Una adolescente de 15 años murió por hantavirus en Chubut
La joven se encontraba internada en el Hospital Zonal de Esquel tras contraer la enfermedad en la comuna rural de Cerro Centinela. Formaba parte de un grupo familiar que permanecía bajo aislamiento preventivo desde hace un mes
En las últimas horas, se confirmó el fallecimiento de una adolescente de 15 años oriunda de Cerro Centinela, una pequeña localidad ubicada a escasos diez kilómetros de Corcovado. La menor se encontraba bajo cuidados intensivos en el Hospital Zonal de Esquel, pero no logró superar el cuadro clínico provocado por el hantavirus.
La víctima era uno de los contactos estrechos que permanecían en estricta vigilancia epidemiológica tras detectarse un brote en la comuna rural a principios de marzo. Según informaron las autoridades sanitarias, este caso se desprende de un "clúster familiar" que ya contaba con dos positivos confirmados previamente, entre ellos una mujer de 57 años que fue la primera afectada el pasado 2 de marzo. Al estar bajo seguimiento y aislamiento, la joven no habría generado nuevos contactos estrechos externos a su grupo conviviente.
Alerta y prevención en la región
El fatal desenlace vuelve a poner en el centro de la escena la peligrosidad de esta enfermedad viral y la importancia de las medidas de bioseguridad en zonas rurales y silvestres. Desde la Secretaría de Salud de Chubut insistieron en que la prevención es la herramienta más eficaz para reducir el riesgo de exposición al virus transmitido por roedores.
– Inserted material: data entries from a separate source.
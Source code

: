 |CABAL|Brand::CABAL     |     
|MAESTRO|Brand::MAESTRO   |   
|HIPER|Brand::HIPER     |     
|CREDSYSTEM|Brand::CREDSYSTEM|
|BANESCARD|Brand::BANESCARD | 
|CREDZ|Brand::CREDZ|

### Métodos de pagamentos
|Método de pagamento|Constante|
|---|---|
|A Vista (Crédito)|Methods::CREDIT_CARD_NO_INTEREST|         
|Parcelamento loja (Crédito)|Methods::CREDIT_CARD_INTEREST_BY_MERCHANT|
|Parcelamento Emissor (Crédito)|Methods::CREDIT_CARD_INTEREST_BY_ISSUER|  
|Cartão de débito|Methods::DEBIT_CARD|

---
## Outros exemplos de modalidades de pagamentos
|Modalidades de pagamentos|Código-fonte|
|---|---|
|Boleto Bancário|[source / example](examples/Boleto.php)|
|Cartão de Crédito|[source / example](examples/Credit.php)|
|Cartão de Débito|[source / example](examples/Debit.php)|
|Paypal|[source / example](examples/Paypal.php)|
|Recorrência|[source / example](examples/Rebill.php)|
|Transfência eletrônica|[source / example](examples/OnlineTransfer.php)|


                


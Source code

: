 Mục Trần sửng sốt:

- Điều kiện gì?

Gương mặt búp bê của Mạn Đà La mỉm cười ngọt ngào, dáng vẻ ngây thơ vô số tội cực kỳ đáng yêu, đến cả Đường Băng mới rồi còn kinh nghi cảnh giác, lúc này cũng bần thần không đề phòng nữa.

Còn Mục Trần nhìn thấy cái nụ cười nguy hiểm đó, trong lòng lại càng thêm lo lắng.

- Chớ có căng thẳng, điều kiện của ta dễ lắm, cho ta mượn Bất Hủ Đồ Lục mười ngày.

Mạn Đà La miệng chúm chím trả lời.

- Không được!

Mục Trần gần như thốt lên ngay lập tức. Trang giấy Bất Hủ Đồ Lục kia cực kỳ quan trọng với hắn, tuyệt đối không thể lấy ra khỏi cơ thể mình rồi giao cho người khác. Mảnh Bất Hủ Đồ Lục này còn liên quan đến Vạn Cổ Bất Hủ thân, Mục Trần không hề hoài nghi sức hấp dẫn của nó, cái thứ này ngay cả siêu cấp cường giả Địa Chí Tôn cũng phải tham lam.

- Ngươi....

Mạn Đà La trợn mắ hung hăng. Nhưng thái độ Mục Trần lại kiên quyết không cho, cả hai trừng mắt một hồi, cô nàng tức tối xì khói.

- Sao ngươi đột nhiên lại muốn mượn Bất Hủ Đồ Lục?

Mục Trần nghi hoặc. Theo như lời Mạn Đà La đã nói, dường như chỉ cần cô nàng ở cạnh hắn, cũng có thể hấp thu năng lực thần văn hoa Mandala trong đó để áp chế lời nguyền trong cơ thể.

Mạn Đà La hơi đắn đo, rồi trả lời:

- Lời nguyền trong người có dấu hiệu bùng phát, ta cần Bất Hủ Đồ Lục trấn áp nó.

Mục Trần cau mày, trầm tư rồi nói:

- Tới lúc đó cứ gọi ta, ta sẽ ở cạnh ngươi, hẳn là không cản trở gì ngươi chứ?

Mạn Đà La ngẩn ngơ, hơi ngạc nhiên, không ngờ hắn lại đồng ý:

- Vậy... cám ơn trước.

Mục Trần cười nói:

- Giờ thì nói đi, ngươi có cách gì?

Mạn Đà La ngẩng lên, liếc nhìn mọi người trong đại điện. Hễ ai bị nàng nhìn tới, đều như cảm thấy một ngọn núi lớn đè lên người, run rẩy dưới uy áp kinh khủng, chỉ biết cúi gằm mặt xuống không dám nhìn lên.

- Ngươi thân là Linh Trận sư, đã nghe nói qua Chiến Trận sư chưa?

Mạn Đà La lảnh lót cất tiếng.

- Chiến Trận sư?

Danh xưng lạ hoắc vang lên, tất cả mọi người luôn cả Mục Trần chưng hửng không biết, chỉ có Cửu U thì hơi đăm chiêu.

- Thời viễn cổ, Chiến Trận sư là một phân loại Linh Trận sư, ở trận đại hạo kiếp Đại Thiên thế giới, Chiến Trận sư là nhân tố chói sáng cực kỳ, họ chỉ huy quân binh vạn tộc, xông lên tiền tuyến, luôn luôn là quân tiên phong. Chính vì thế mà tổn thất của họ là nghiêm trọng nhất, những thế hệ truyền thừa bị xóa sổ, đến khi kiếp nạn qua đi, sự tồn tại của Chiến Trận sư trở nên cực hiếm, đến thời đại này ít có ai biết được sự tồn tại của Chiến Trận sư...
Entre las recomendaciones principales, se destaca la importancia de sellar orificios en viviendas para impedir el ingreso de animales, mantener el pasto corto y ubicar leña o huertas a más de 30 metros de los hogares. Asimismo, se recordó que la limpieza de espacios cerrados debe realizarse siempre ventilando previamente por 30 minutos y utilizando una solución de lavandina (una parte en nueve de agua), evitando terminantemente el barrido en seco para no levantar polvo potencialmente contaminado.
Cuidados extremos
Para quienes realizan tareas de limpieza en lugares sospechosos o en contacto con vehículos en desuso, se aconseja el uso de protección respiratoria con barbijos tipo N95. En caso de hallar un roedor muerto, la instrucción es clara: desinfectar con lavandina, esperar media hora y manipularlo únicamente con guantes.